## EXERCISE DIRECTIONS
The exercise asks for every line of the data to be reproduced exactly.

-- STORED DATA follows --

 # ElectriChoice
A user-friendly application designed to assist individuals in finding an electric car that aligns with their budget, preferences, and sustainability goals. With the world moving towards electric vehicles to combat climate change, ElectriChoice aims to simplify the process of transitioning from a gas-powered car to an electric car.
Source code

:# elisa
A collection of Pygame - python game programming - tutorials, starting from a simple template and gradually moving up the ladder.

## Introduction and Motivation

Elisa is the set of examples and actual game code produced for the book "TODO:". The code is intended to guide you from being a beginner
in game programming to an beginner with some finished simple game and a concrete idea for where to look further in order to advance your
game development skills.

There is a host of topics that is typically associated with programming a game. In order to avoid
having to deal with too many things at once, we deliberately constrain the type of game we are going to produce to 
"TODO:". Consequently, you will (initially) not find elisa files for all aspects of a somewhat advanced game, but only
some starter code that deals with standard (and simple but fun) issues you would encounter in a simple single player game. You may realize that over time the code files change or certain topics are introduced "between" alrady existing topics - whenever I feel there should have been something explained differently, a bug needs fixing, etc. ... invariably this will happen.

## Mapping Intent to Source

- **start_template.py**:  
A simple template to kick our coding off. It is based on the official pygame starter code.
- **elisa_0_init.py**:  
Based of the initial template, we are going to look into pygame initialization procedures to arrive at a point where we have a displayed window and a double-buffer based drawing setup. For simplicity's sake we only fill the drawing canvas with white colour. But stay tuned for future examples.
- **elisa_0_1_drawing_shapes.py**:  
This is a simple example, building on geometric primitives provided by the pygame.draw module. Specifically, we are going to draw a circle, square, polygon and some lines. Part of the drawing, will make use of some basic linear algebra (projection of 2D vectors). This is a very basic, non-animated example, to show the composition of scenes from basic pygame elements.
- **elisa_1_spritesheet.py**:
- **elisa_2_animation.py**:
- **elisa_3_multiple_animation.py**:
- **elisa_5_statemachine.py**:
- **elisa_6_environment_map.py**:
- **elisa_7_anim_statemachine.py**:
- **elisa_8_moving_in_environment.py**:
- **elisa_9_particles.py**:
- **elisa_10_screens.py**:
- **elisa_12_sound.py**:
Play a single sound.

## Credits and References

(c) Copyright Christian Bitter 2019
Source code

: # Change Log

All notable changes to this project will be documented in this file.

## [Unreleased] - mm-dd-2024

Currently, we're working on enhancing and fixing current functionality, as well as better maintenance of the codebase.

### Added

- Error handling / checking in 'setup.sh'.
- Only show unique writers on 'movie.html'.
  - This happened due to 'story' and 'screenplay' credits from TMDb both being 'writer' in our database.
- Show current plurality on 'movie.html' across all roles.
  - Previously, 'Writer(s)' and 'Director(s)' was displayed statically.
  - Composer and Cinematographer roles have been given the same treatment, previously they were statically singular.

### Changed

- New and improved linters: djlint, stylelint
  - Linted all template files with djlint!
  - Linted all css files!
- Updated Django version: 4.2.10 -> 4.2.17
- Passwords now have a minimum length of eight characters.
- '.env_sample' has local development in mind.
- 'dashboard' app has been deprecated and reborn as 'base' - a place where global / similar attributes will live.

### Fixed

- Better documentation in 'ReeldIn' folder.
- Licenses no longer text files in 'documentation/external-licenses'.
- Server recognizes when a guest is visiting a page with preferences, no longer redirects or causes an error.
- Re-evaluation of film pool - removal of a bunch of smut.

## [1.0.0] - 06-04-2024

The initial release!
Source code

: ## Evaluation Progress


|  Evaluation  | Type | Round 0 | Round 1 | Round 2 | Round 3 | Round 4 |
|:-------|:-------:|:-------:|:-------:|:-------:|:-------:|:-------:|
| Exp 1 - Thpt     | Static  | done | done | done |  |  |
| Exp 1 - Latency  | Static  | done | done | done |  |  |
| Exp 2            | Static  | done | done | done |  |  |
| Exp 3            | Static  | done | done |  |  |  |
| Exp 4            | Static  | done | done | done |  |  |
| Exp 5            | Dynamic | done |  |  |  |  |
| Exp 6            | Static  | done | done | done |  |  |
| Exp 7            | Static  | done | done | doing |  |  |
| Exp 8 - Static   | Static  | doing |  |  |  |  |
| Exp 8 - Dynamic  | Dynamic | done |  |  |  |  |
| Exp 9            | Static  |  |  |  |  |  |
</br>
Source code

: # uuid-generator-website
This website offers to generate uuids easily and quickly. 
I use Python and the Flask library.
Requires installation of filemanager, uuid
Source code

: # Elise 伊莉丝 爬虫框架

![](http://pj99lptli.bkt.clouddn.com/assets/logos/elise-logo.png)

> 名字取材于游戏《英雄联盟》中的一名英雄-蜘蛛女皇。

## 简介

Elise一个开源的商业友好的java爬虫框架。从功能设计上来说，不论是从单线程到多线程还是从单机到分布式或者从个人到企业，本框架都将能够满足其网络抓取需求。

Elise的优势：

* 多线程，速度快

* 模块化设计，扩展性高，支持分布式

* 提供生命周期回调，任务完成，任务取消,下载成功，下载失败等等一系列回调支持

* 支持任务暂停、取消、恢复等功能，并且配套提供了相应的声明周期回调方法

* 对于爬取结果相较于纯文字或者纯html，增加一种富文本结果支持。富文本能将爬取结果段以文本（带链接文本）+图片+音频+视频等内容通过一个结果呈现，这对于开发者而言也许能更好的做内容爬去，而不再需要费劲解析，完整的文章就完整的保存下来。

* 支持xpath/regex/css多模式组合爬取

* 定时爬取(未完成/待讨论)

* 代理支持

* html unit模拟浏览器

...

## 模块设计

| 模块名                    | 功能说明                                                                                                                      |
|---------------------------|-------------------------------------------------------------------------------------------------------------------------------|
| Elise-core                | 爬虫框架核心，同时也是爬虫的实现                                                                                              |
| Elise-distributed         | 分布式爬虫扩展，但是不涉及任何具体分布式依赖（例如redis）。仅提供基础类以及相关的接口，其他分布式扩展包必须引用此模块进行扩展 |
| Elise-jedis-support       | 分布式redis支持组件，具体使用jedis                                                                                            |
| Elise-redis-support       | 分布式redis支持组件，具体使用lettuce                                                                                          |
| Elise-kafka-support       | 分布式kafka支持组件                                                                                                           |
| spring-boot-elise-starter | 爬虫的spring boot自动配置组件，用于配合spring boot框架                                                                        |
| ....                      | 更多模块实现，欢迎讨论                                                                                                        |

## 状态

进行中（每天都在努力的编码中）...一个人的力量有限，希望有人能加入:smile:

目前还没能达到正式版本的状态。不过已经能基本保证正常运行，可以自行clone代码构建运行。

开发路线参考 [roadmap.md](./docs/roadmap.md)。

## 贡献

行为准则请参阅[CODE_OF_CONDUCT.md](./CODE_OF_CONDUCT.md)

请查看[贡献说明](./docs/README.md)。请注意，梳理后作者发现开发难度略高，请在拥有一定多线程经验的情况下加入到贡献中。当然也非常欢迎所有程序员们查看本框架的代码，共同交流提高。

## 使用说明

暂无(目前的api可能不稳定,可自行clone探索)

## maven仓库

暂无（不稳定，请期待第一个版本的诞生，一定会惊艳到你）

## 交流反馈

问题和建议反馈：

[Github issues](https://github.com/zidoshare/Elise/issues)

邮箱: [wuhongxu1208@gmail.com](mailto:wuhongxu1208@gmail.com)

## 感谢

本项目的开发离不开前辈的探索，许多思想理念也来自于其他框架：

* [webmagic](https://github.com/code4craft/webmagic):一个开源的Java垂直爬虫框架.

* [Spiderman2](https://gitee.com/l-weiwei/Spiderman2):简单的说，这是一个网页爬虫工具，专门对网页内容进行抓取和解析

-- STORED DATA concluded --

## OUTPUT FOR THIS EXERCISE
 # ElectriChoice
A user-friendly application designed to assist individuals in finding an electric car that aligns with their budget, preferences, and sustainability goals. With the world moving towards electric vehicles to combat climate change, ElectriChoice aims to simplify the process of transitioning from a gas-powered car to an electric car.
Source code

:# elisa
A collection of Pygame - python game programming - tutorials, starting from a simple template and gradually moving up the ladder.

## Introduction and Motivation

Elisa is the set of examples and actual game code produced for the book "TODO:". The code is intended to guide you from being a beginner
in game programming to an beginner with some finished simple game and a concrete idea for where to look further in order to advance your
game development skills.

There is a host of topics that is typically associated with programming a game. In order to avoid
having to deal with too many things at once, we deliberately constrain the type of game we are going to produce to 
"TODO:". Consequently, you will (initially) not find elisa files for all aspects of a somewhat advanced game, but only
some starter code that deals with standard (and simple but fun) issues you would encounter in a simple single player game. You may realize that over time the code files change or certain topics are introduced "between" alrady existing topics - whenever I feel there should have been something explained differently, a bug needs fixing, etc. ... invariably this will happen.

## Mapping Intent to Source

- **start_template.py**:  
A simple template to kick our coding off. It is based on the official pygame starter code.
- **elisa_0_init.py**:  
Based of the initial template, we are going to look into pygame initialization procedures to arrive at a point where we have a displayed window and a double-buffer based drawing setup. For simplicity's sake we only fill the drawing canvas with white colour. But stay tuned for future examples.
- **elisa_0_1_drawing_shapes.py**:  
This is a simple example, building on geometric primitives provided by the pygame.draw module. Specifically, we are going to draw a circle, square, polygon and some lines. Part of the drawing, will make use of some basic linear algebra (projection of 2D vectors). This is a very basic, non-animated example, to show the composition of scenes from basic pygame elements.
- **elisa_1_spritesheet.py**:
- **elisa_2_animation.py**:
- **elisa_3_multiple_animation.py**:
- **elisa_5_statemachine.py**:
- **elisa_6_environment_map.py**:
- **elisa_7_anim_statemachine.py**:
- **elisa_8_moving_in_environment.py**:
- **elisa_9_particles.py**:
- **elisa_10_screens.py**:
- **elisa_12_sound.py**:
Play a single sound.

## Credits and References

(c) Copyright Christian Bitter 2019
Source code

: # Change Log

All notable changes to this project will be documented in this file.

## [Unreleased] - mm-dd-2024

Currently, we're working on enhancing and fixing current functionality, as well as better maintenance of the codebase.

### Added

- Error handling / checking in 'setup.sh'.
- Only show unique writers on 'movie.html'.
  - This happened due to 'story' and 'screenplay' credits from TMDb both being 'writer' in our database.
- Show current plurality on 'movie.html' across all roles.
  - Previously, 'Writer(s)' and 'Director(s)' was displayed statically.
  - Composer and Cinematographer roles have been given the same treatment, previously they were statically singular.

### Changed

- New and improved linters: djlint, stylelint
  - Linted all template files with djlint!
  - Linted all css files!
- Updated Django version: 4.2.10 -> 4.2.17
- Passwords now have a minimum length of eight characters.
- '.env_sample' has local development in mind.
- 'dashboard' app has been deprecated and reborn as 'base' - a place where global / similar attributes will live.

### Fixed

- Better documentation in 'ReeldIn' folder.
- Licenses no longer text files in 'documentation/external-licenses'.
- Server recognizes when a guest is visiting a page with preferences, no longer redirects or causes an error.
- Re-evaluation of film pool - removal of a bunch of smut.

## [1.0.0] - 06-04-2024

The initial release!
Source code

: ## Evaluation Progress


|  Evaluation  | Type | Round 0 | Round 1 | Round 2 | Round 3 | Round 4 |
|:-------|:-------:|:-------:|:-------:|:-------:|:-------:|:-------:|
| Exp 1 - Thpt     | Static  | done | done | done |  |  |
| Exp 1 - Latency  | Static  | done | done | done |  |  |
| Exp 2            | Static  | done | done | done |  |  |
| Exp 3            | Static  | done | done |  |  |  |
| Exp 4            | Static  | done | done | done |  |  |
| Exp 5            | Dynamic | done |  |  |  |  |
| Exp 6            | Static  | done | done | done |  |  |
| Exp 7            | Static  | done | done | doing |  |  |
| Exp 8 - Static   | Static  | doing |  |  |  |  |
| Exp 8 - Dynamic  | Dynamic | done |  |  |  |  |
| Exp 9            | Static  |  |  |  |  |  |
</br>
Source code

: # uuid-generator-website
This website offers to generate uuids easily and quickly. 
I use Python and the Flask library.
Requires installation of filemanager, uuid
Source code

: # Elise 伊莉丝 爬虫框架

![](http://pj99lptli.bkt.clouddn.com/assets/logos/elise-logo.png)

> 名字取材于游戏《英雄联盟》中的一名英雄-蜘蛛女皇。

## 简介

Elise一个开源的商业友好的java爬虫框架。从功能设计上来说，不论是从单线程到多线程还是从单机到分布式或者从个人到企业，本框架都将能够满足其网络抓取需求。

Elise的优势：

* 多线程，速度快

* 模块化设计，扩展性高，支持分布式

* 提供生命周期回调，任务完成，任务取消,下载成功，下载失败等等一系列回调支持

* 支持任务暂停、取消、恢复等功能，并且配套提供了相应的声明周期回调方法

* 对于爬取结果相较于纯文字或者纯html，增加一种富文本结果支持。富文本能将爬取结果段以文本（带链接文本）+图片+音频+视频等内容通过一个结果呈现，这对于开发者而言也许能更好的做内容爬去，而不再需要费劲解析，完整的文章就完整的保存下来。

* 支持xpath/regex/css多模式组合爬取

* 定时爬取(未完成/待讨论)

* 代理支持

* html unit模拟浏览器

...

## 模块设计

| 模块名                    | 功能说明                                                                                                                      |
|---------------------------|-------------------------------------------------------------------------------------------------------------------------------|
| Elise-core                | 爬虫框架核心，同时也是爬虫的实现                                                                                              |
| Elise-distributed         | 分布式爬虫扩展，但是不涉及任何具体分布式依赖（例如redis）。仅提供基础类以及相关的接口，其他分布式扩展包必须引用此模块进行扩展 |
| Elise-jedis-support       | 分布式redis支持组件，具体使用jedis                                                                                            |
| Elise-redis-support       | 分布式redis支持组件，具体使用lettuce                                                                                          |
| Elise-kafka-support       | 分布式kafka支持组件                                                                                                           |
| spring-boot-elise-starter | 爬虫的spring boot自动配置组件，用于配合spring boot框架                                                                        |
| ....                      | 更多模块实现，欢迎讨论                                                                                                        |

## 状态

进行中（每天都在努力的编码中）...一个人的力量有限，希望有人能加入:smile:

目前还没能达到正式版本的状态。不过已经能基本保证正常运行，可以自行clone代码构建运行。

开发路线参考 [roadmap.md](./docs/roadmap.md)。

## 贡献

行为准则请参阅[CODE_OF_CONDUCT.md](./CODE_OF_CONDUCT.md)

请查看[贡献说明](./docs/README.md)。请注意，梳理后作者发现开发难度略高，请在拥有一定多线程经验的情况下加入到贡献中。当然也非常欢迎所有程序员们查看本框架的代码，共同交流提高。

## 使用说明

暂无(目前的api可能不稳定,可自行clone探索)

## maven仓库

暂无（不稳定，请期待第一个版本的诞生，一定会惊艳到你）

## 交流反馈

问题和建议反馈：

[Github issues](https://github.com/zidoshare/Elise/issues)

邮箱: [wuhongxu1208@gmail.com](mailto:wuhongxu1208@gmail.com)

## 感谢

本项目的开发离不开前辈的探索，许多思想理念也来自于其他框架：

* [webmagic](https://github.com/code4craft/webmagic):一个开源的Java垂直爬虫框架.

* [Spiderman2](https://gitee.com/l-weiwei/Spiderman2):简单的说，这是一个网页爬虫工具，专门对网页内容进行抓取和解析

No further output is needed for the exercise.